City Solicitor Frank Milos, responding to an Access to Public Records Request, wrote: “According to the Police Department, the City has been and continues to be in full compliance with the statutory signage for each speed camera located in the City. Further, all required signs are checked weekly for compliance.”

But the Hummel Report found otherwise. While the majority of school zones has the required signage, Curvin McCabe Elementary on Cottage Street has only three signs; Samuel Slater Middle School on Mineral Spring Avenue has two signs; several schools have four signs, but some are hundreds of yards away — and across intersections — from the cameras.
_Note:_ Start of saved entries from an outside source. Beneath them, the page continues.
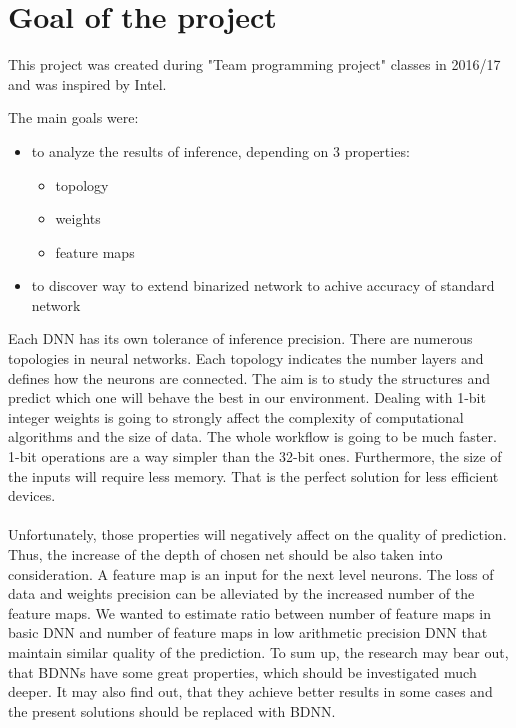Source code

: \documentclass[licencjacka]{pracamgr}
\newcommand{\krystynaintodo}[1]{\todo[inline,color=red!40,bordercolor=red,size=\footnotesize]{\textbf{TODO:}#1}}
\begin{document}
	\krystynaintodo{wkleić tabelkę z pracy XORNET}


	\section{Goal of the project}
	
	This project was created during "Team programming project" classes in 2016/17 and was inspired by Intel.

	The main goals were:  
	\begin{itemize}
		\item to analyze the results of inference, depending on 3 properties:
		\begin{itemize}
			\item topology
			\item weights
			\item feature maps
		\end{itemize}
		\item to discover way to extend binarized network to achive accuracy of standard network
	\end{itemize}


	Each DNN has its own tolerance of inference precision. There are numerous topologies in neural networks. Each topology indicates the number layers and defines how the neurons are connected. The aim is to study the structures and predict which one will behave the best in our environment. Dealing with 1-bit integer weights is going to strongly affect the complexity of computational algorithms and the size of data. The whole workflow is going to be much faster. 1-bit operations are a way simpler than the 32-bit ones. Furthermore, the size of the inputs will require less memory. That is the perfect solution for less efficient devices. 
	\\\\
	Unfortunately, those properties will negatively affect on the quality of prediction. Thus, the increase of the depth of chosen net should be also taken into consideration. A feature map is an input for the next level neurons.  The loss of data and weights precision can be alleviated by the increased number of the feature maps. We wanted to estimate ratio between number of feature maps in basic DNN and number of feature maps in low arithmetic precision DNN that maintain similar quality of the prediction.
	 To sum up, the research may bear out, that BDNNs have some great properties, which should be investigated much deeper. It may also find out, that they achieve better results in some cases and the present solutions should be replaced with BDNN.
\end{document}
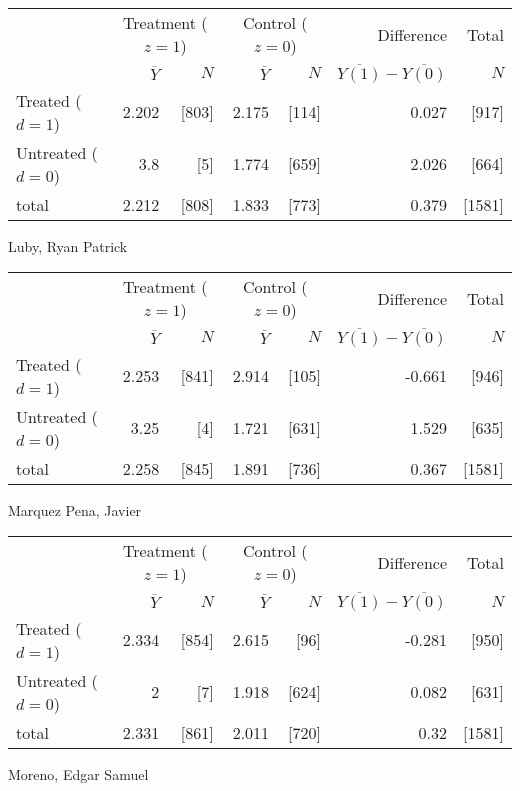 \documentclass[11pt,notitlepage]{article}
\begin{document}
\begin{table}[h!]
\begin{center}
\begin{tabular}{l|rr|rr|rr}
  \hline
 & \multicolumn{2}{c|}{Treatment ($z=1$)} & \multicolumn{2}{c|}{Control ($z=0$)} & Difference & Total \\
 & $\overline{Y}$ & $N$ & $\overline{Y}$ & $N$ & $\overline{Y(1)} - \overline{Y(0)}$ & $N$ \\ 
  \hline
Treated ($d=1$) &  2.202 & [803] & 2.175 & [114] & 0.027 & [917] \\ 
  Untreated ($d=0$) & 3.8 & [5] & 1.774 & [659] & 2.026 & [664] \\ 
  \hline
  total & 2.212 & [808] & 1.833 & [773] & 0.379 & [1581] \\ 
   \hline
\end{tabular}
\end{center}
\end{table}
Luby, Ryan Patrick

\begin{table}[h!]
\begin{center}
\begin{tabular}{l|rr|rr|rr}
  \hline
 & \multicolumn{2}{c|}{Treatment ($z=1$)} & \multicolumn{2}{c|}{Control ($z=0$)} & Difference & Total \\
 & $\overline{Y}$ & $N$ & $\overline{Y}$ & $N$ & $\overline{Y(1)} - \overline{Y(0)}$ & $N$ \\ 
  \hline
Treated ($d=1$) &  2.253 & [841] & 2.914 & [105] & -0.661 & [946] \\ 
  Untreated ($d=0$) & 3.25 & [4] & 1.721 & [631] & 1.529 & [635] \\ 
  \hline
  total & 2.258 & [845] & 1.891 & [736] & 0.367 & [1581] \\ 
   \hline
\end{tabular}
\end{center}
\end{table}
Marquez Pena, Javier

\begin{table}[h!]
\begin{center}
\begin{tabular}{l|rr|rr|rr}
  \hline
 & \multicolumn{2}{c|}{Treatment ($z=1$)} & \multicolumn{2}{c|}{Control ($z=0$)} & Difference & Total \\
 & $\overline{Y}$ & $N$ & $\overline{Y}$ & $N$ & $\overline{Y(1)} - \overline{Y(0)}$ & $N$ \\ 
  \hline
Treated ($d=1$) &  2.334 & [854] & 2.615 & [96] & -0.281 & [950] \\ 
  Untreated ($d=0$) & 2 & [7] & 1.918 & [624] & 0.082 & [631] \\ 
  \hline
  total & 2.331 & [861] & 2.011 & [720] & 0.32 & [1581] \\ 
   \hline
\end{tabular}
\end{center}
\end{table}
Moreno, Edgar Samuel
\end{document}
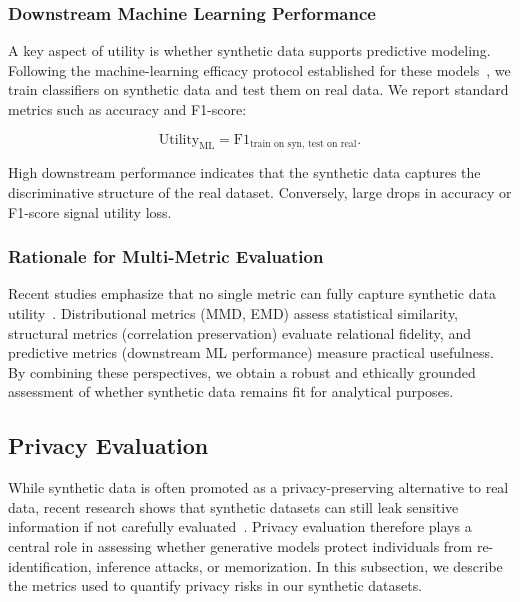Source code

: \documentclass[11pt]{article}
\begin{document}
\subsubsection{Downstream Machine Learning Performance}

A key aspect of utility is whether synthetic data supports predictive modeling. Following the machine-learning efficacy protocol established for these models~\cite{xu2019modeling}, we train classifiers on synthetic data and test them on real data. We report standard metrics such as accuracy and F1-score:

\begin{equation}
\text{Utility}_{\text{ML}} = 
\text{F1}_{\text{train on syn, test on real}}.
\end{equation}

High downstream performance indicates that the synthetic data captures the discriminative structure of the real dataset. Conversely, large drops in accuracy or F1-score signal utility loss.

\subsubsection{Rationale for Multi-Metric Evaluation}

Recent studies emphasize that no single metric can fully capture synthetic data utility~\cite{little2025synthetic}. Distributional metrics (MMD, EMD) assess statistical similarity, structural metrics (correlation preservation) evaluate relational fidelity, and predictive metrics (downstream ML performance) measure practical usefulness. By combining these perspectives, we obtain a robust and ethically grounded assessment of whether synthetic data remains fit for analytical purposes.



\subsection{Privacy Evaluation}

While synthetic data is often promoted as a privacy-preserving alternative to real data, recent research shows that synthetic datasets can still leak sensitive information if not carefully evaluated~\cite{stadler2022synthetic}. Privacy evaluation therefore plays a central role in assessing whether generative models protect individuals from re-identification, inference attacks, or memorization. In this subsection, we describe the metrics used to quantify privacy risks in our synthetic datasets.
\end{document}
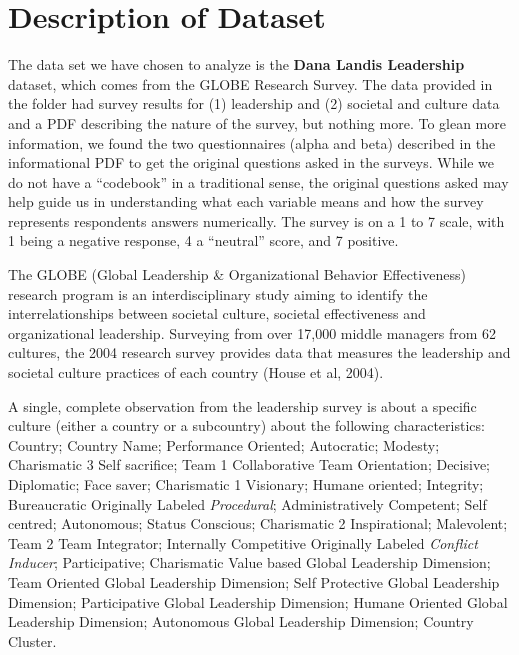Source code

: \documentclass[
]{article}
\begin{document}
\hypertarget{description-of-dataset}{%
\section{Description of Dataset}\label{description-of-dataset}}

The data set we have chosen to analyze is the \textbf{Dana Landis
Leadership} dataset, which comes from the GLOBE Research Survey. The
data provided in the folder had survey results for (1) leadership and
(2) societal and culture data and a PDF describing the nature of the
survey, but nothing more. To glean more information, we found the two
questionnaires (alpha and beta) described in the informational PDF to
get the original questions asked in the surveys. While we do not have a
``codebook'' in a traditional sense, the original questions asked may
help guide us in understanding what each variable means and how the
survey represents respondents answers numerically. The survey is on a 1
to 7 scale, with 1 being a negative response, 4 a ``neutral'' score, and
7 positive.

The GLOBE (Global Leadership \& Organizational Behavior Effectiveness)
research program is an interdisciplinary study aiming to identify the
interrelationships between societal culture, societal effectiveness and
organizational leadership. Surveying from over 17,000 middle managers
from 62 cultures, the 2004 research survey provides data that measures
the leadership and societal culture practices of each country (House et
al, 2004).

A single, complete observation from the leadership survey is about a
specific culture (either a country or a subcountry) about the following
characteristics: Country; Country Name; Performance Oriented;
Autocratic; Modesty; Charismatic 3 Self sacrifice; Team 1 Collaborative
Team Orientation; Decisive; Diplomatic; Face saver; Charismatic 1
Visionary; Humane oriented; Integrity; Bureaucratic Originally Labeled
\emph{Procedural}; Administratively Competent; Self centred; Autonomous;
Status Conscious; Charismatic 2 Inspirational; Malevolent; Team 2 Team
Integrator; Internally Competitive Originally Labeled \emph{Conflict
Inducer}; Participative; Charismatic Value based Global Leadership
Dimension; Team Oriented Global Leadership Dimension; Self Protective
Global Leadership Dimension; Participative Global Leadership Dimension;
Humane Oriented Global Leadership Dimension; Autonomous Global
Leadership Dimension; Country Cluster.
\end{document}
Sullivan agreed with Trombley that the system gives potential violators no incentive to appeal the ticket in court. “I ended up paying mine and I assume a lot of other people did, because it’s easier than going in for a hearing,” he said. “I just started a new job at the beginning of January. I don’t want to tell them: ‘Oh I’ve got to go to court.’ That doesn’t look good. My job is driving a truck and I’m going to tell my new employer I’m going to fight a speeding ticket in a school zone?”


But he also says the speed cameras may hurt those who can least afford to pay for a violation.


“I think it’s a bad look that in an economically depressed area, people during a pandemic are going to get tested to help in the prevention of the spread of COVID,” he said. “And these people have probably taken a hit on their income to begin with and some of them have probably lost all of their incomes because of this. They’re going to get tested and they get whacked with a $50 fine in a zone that’s not marked according to what the law states.”

The good news for those who may have thrown out tickets thinking they are junk mail: the fine carries no additional monetary fees if you don’t pay on time, as is the case with most moving violations. The city also has no authority to suspend a registration if the motorist does not respond. The company will continue to send out reminders, and eventually turn it over to a collections agency.